• _Task item_
Search the entries below for the word "across" and copy each line that has it.

Dataset entries:

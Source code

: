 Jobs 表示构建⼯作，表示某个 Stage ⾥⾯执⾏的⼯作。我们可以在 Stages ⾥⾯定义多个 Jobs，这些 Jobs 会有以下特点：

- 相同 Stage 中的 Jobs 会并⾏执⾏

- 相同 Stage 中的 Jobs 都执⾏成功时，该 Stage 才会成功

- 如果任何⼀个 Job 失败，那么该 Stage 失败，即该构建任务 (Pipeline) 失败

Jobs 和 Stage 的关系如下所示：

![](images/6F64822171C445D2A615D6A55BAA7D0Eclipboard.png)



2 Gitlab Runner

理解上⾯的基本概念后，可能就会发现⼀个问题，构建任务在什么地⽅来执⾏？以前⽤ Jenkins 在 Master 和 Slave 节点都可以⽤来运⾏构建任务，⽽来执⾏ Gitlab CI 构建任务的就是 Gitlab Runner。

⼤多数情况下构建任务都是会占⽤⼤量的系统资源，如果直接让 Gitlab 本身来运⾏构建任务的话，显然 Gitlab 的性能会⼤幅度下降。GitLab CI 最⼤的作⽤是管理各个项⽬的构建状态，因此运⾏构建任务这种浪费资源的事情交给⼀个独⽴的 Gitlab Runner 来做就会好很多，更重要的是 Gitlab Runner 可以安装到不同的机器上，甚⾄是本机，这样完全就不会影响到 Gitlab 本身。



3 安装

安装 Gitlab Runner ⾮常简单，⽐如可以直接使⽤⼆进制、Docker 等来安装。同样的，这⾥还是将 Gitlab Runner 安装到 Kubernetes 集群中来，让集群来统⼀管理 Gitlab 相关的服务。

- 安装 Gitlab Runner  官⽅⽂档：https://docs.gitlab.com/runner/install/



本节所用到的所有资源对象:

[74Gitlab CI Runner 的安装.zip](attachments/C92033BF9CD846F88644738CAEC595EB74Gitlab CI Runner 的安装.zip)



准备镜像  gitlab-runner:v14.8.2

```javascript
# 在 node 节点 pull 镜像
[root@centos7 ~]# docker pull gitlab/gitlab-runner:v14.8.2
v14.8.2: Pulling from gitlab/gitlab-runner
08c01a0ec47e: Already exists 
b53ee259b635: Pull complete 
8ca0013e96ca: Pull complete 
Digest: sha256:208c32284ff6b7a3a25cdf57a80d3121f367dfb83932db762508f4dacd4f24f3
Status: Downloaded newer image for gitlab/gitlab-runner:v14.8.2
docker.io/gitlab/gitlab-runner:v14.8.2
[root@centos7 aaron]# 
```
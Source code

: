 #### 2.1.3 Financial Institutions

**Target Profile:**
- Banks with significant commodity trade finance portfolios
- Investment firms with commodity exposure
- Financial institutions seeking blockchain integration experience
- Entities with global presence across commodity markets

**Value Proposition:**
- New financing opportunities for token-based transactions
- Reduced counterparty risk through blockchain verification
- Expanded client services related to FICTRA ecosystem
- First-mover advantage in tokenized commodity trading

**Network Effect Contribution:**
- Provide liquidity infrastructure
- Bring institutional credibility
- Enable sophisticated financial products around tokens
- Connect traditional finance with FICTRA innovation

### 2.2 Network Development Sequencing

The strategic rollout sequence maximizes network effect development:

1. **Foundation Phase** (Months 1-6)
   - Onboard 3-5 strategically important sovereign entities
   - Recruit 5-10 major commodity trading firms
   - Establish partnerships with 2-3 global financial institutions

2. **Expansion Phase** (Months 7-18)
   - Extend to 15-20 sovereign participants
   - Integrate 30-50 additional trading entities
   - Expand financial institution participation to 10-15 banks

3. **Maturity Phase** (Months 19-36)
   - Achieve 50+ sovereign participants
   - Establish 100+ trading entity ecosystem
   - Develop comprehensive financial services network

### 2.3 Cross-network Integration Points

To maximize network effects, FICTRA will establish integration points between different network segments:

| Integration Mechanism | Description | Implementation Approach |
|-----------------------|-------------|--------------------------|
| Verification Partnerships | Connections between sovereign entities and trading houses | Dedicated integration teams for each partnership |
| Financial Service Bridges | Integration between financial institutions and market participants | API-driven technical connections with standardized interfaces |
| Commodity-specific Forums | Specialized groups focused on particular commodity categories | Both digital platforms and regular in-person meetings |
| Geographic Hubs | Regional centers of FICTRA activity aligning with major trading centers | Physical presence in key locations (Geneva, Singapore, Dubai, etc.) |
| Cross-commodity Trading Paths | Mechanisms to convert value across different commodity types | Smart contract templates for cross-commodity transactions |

• _Response below_
- Entities with global presence across commodity markets
| Cross-commodity Trading Paths | Mechanisms to convert value across different commodity types | Smart contract templates for cross-commodity transactions |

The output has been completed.